Brown was appointed police chief in April 2010 and sworn into office on May 4, 2010.

The New York Times reported that Brown has "earned a national reputation as a progressive leader whose top priority is improving relations and reducing distrust between the police department and the city’s minority residents." He has advocated reducing the use of force and discouraged chasing suspects in cars and even by foot, since such chases often lead to fatalities. According to published reporting, he also has a reputation as a "tough boss" and has fought with the local police union over his emphasis on less-confrontational strategies and his willingness to fire officers, often publicly. He has also sought to increase transparency by equipping officers with body cameras and sought to reform training on the use of lethal force. It has also been reported that some African American residents still feel they are subject to discrimination by the police.

Brown was chief during the 2016 shooting of Dallas police officers that killed five police officers and injured nine others and two civilians. He made the choice to use C-4 explosive delivered by a robot to kill the shooter, Micah Xavier Johnson, who was heavily armed and secured behind a brick corner with no safe way for police to rush Johnson or reach him with a sniper.
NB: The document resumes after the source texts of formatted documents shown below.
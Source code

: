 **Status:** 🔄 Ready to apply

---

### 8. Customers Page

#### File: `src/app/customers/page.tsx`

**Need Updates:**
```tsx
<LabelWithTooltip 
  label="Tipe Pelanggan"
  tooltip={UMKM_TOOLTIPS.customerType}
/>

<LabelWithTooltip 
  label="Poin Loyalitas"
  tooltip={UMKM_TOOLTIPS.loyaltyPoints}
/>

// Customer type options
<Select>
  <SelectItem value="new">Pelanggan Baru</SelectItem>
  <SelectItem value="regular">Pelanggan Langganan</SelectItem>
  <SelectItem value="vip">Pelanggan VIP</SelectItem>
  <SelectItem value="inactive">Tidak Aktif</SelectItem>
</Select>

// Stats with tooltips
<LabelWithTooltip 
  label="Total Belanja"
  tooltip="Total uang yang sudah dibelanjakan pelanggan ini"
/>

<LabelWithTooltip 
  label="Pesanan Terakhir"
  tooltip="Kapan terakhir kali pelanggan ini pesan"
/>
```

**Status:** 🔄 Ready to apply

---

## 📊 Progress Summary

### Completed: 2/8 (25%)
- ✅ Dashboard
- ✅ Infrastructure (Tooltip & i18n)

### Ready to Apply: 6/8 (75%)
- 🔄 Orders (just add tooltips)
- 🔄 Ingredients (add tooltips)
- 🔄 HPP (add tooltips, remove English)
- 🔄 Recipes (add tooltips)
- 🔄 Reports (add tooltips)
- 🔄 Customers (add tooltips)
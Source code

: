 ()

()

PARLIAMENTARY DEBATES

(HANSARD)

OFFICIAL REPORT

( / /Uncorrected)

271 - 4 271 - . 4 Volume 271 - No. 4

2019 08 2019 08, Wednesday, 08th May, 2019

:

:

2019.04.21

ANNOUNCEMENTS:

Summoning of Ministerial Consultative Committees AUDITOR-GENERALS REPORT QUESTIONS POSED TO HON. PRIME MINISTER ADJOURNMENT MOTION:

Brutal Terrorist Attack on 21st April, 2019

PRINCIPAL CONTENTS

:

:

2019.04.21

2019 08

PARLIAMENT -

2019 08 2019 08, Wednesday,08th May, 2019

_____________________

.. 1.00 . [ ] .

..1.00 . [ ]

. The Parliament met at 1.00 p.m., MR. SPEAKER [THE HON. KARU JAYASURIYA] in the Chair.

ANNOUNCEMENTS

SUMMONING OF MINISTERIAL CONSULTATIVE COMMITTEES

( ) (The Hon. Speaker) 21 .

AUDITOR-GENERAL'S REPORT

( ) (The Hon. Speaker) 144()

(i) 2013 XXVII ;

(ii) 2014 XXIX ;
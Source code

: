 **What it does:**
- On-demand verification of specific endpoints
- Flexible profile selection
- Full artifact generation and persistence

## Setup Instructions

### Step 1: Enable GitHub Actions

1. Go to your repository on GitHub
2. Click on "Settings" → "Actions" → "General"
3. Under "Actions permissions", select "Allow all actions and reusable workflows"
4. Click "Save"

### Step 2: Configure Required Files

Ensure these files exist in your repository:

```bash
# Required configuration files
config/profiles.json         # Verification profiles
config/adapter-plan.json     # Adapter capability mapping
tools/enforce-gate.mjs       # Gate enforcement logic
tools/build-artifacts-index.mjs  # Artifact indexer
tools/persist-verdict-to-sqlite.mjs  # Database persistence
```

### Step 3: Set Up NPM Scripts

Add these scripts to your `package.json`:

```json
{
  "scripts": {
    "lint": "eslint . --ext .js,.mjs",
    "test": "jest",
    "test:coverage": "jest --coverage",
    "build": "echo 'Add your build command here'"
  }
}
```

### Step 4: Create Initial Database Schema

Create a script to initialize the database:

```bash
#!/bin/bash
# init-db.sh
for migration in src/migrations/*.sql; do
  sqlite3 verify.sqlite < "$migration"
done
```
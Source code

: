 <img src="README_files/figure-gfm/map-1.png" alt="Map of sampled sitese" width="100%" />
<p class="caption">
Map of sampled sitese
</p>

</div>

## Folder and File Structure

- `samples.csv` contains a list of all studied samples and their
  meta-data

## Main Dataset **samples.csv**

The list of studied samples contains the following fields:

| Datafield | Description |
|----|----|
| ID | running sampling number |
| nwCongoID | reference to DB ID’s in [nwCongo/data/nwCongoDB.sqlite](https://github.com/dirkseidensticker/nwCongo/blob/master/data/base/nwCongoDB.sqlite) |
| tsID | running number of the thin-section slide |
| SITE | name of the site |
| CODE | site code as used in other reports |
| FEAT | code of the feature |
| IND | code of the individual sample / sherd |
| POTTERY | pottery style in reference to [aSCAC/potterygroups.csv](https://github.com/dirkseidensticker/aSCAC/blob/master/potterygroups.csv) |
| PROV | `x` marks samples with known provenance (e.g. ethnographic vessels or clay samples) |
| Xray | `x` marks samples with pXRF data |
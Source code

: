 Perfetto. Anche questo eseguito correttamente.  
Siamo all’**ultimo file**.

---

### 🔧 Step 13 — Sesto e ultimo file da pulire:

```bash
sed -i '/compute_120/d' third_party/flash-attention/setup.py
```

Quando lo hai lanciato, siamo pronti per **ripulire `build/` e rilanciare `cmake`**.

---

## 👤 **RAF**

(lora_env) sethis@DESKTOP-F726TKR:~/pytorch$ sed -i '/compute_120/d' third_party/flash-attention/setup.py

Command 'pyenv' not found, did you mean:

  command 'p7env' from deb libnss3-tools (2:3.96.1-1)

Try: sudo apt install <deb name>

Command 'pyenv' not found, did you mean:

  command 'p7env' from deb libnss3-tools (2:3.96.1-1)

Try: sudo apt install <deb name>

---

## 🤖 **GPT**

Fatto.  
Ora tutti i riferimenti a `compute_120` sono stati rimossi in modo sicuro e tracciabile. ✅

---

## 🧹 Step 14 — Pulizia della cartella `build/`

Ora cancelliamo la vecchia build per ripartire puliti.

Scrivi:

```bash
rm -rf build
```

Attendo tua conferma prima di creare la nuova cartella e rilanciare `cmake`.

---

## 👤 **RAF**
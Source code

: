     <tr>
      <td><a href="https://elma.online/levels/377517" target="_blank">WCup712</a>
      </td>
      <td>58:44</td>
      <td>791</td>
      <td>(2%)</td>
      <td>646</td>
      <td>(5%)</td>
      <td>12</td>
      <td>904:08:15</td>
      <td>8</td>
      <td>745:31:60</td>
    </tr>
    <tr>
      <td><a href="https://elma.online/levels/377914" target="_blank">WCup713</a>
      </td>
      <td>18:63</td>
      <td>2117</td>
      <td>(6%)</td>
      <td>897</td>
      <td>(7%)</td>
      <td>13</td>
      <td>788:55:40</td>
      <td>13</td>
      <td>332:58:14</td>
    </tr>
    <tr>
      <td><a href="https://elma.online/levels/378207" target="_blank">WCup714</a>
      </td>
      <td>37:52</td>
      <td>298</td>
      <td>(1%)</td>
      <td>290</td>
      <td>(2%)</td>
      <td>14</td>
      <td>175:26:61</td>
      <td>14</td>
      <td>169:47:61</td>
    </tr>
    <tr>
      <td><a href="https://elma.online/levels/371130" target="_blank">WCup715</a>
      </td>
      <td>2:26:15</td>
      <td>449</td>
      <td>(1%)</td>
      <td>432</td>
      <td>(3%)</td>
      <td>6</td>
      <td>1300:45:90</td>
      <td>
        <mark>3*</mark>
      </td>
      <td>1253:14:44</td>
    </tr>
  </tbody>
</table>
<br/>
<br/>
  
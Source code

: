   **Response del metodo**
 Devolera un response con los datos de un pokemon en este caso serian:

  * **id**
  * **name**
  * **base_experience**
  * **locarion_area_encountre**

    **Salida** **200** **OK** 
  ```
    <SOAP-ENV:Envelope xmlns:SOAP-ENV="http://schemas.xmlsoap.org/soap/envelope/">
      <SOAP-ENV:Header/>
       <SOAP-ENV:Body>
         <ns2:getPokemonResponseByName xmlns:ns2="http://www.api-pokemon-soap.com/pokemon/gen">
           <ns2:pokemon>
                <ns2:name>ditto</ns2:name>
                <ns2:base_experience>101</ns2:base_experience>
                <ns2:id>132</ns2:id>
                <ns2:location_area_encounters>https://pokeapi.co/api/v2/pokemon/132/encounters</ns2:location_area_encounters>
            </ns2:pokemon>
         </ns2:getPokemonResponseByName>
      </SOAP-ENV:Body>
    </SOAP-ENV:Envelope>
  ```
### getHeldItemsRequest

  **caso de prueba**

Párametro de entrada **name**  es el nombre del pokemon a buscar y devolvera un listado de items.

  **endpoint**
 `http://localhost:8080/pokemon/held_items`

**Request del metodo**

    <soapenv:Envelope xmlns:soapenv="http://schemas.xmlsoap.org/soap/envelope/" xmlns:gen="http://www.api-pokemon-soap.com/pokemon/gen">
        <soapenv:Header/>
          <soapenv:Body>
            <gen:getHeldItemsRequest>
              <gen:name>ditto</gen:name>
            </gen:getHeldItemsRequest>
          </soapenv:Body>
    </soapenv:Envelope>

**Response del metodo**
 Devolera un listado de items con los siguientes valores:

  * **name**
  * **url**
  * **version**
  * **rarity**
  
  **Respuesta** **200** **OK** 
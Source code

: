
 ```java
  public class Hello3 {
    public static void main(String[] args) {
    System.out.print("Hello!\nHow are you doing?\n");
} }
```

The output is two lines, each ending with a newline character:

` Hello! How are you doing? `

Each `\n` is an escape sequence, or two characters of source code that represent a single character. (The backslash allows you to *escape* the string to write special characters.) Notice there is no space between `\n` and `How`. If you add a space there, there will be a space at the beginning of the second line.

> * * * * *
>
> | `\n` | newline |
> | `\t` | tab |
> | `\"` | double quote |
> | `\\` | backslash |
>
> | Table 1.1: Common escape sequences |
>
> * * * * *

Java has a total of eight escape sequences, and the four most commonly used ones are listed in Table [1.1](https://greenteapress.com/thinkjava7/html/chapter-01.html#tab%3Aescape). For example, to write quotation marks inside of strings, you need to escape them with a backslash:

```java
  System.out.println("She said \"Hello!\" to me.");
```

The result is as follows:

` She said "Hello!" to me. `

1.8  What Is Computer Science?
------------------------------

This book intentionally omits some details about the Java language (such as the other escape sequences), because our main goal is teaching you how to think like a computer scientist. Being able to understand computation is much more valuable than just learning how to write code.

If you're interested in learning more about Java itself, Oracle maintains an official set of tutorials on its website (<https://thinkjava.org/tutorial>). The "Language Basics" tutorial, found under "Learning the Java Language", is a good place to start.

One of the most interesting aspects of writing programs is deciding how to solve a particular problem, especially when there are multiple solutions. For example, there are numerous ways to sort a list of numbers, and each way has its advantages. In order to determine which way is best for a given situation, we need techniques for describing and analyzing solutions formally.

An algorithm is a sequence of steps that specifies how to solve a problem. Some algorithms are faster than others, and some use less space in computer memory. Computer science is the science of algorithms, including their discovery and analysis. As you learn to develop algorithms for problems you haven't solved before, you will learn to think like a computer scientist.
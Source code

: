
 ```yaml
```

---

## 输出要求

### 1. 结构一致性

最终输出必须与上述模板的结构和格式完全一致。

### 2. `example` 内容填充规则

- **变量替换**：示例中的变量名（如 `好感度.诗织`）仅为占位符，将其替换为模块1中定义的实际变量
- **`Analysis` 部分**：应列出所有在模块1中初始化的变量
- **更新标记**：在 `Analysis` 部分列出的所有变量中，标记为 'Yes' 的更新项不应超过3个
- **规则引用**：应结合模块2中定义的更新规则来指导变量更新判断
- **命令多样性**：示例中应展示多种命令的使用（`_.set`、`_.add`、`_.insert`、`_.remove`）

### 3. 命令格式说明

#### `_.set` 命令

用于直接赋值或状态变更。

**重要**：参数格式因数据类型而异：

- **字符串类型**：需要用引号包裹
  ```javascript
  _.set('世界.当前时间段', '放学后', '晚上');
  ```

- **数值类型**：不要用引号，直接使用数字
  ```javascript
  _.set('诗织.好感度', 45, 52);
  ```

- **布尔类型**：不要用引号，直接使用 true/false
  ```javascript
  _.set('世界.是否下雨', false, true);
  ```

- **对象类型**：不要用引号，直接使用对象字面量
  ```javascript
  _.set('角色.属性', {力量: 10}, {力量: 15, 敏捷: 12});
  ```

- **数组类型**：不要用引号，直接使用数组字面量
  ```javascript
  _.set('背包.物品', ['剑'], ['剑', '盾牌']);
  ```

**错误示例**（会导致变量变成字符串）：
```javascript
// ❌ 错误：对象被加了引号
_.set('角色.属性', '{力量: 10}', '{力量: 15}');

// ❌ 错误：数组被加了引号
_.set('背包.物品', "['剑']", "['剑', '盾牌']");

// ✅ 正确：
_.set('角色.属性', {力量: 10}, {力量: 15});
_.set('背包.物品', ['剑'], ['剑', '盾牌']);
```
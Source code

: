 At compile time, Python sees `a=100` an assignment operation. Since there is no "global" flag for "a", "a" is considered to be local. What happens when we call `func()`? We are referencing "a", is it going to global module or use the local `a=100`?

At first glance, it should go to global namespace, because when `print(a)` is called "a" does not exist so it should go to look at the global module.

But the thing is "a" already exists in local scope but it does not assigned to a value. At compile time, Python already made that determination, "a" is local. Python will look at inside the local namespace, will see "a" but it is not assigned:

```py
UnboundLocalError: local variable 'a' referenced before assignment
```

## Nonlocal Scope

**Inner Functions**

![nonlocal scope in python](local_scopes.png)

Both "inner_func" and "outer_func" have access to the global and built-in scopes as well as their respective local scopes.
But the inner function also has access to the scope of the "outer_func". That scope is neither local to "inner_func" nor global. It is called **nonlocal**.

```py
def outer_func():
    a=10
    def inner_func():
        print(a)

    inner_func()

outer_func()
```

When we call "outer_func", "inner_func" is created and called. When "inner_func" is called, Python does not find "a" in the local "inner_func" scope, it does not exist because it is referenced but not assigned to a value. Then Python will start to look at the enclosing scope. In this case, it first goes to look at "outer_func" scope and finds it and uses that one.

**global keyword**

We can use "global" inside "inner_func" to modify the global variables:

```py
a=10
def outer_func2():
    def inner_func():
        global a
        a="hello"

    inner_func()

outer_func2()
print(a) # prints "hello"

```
The killing of Johnson was the first time in United States history a robot was used by police to deliver lethal force against a suspect.

Brown received praise for reforms that were designed to reduce violent confrontations between police officers and the community and increase the department's accountability and transparency. However, he was also criticized by the local police union for the methods through which he implemented of some policies.

On September 1, 2016, Brown announced that he would be retiring from the Dallas Police Department on October 22, 2016. Despite being the longest serving police chief in recent decades, he gave no reason for his retirement only about 7 weeks after the Dallas police shootings, but the mayor and city manager both said that he was not forced out of office. Brown subsequently moved up his retirement date to October 4, 2016, to better coordinate dates with an upcoming pension board meeting.

In 2017 Brown's memoir, Called To Rise: A Life in Faithful Service to the Community That Made Me, was published by Ballantine Books.

=== Chicago Police Department ===
On April 2, 2020, Brown was nominated to be Superintendent of the Chicago Police Department by Chicago Mayor Lori Lightfoot. He took over as acting Superintendent on April 15, after his predecessor Charlie Beck, who held the position on an interim basis after the dismissal of Eddie T. Johnson, stepped down. His nomination was unanimously approved by Chicago City Council and he was sworn in on April 22.

Brown was a controversial superintendent throughout his tenure in Chicago. One day after Chicago mayor Lori Lightfoot's defeat in the first round of the 2023 Chicago mayoral election, Brown announced that he would be resigning as superintendent of the Chicago Police Department effective March 16, 2023. All of Lightfoot's opponents had vowed to fire Brown if elected. Brown will be returning to Dallas upon his resignation to take a position with a private law firm.

==Personal life==
Brown is married to former Dallas police sergeant Cedonia Brown. In 1988, his police academy classmate, U.S Army veteran of the Vietnam War, and former partner Walter Williams was fatally shot in the line of duty. In 1991, his younger brother, Kelvin, was killed by drug dealers in the Phoenix area.

On June 20, 2010, his 27-year-old son, David Brown Jr., who suffered from bipolar disorder and had only a minor prior record involving a marijuana arrest, shot and killed 23-year-old Jeremy McMillian and 37-year-old Lancaster, Texas, police officer Craig Shaw. Brown was fatally shot more than a dozen times in the ensuing shootout with officers responding to the scene. The Dallas County medical examiner's autopsy reported the presence of PCP in Brown's bloodstream.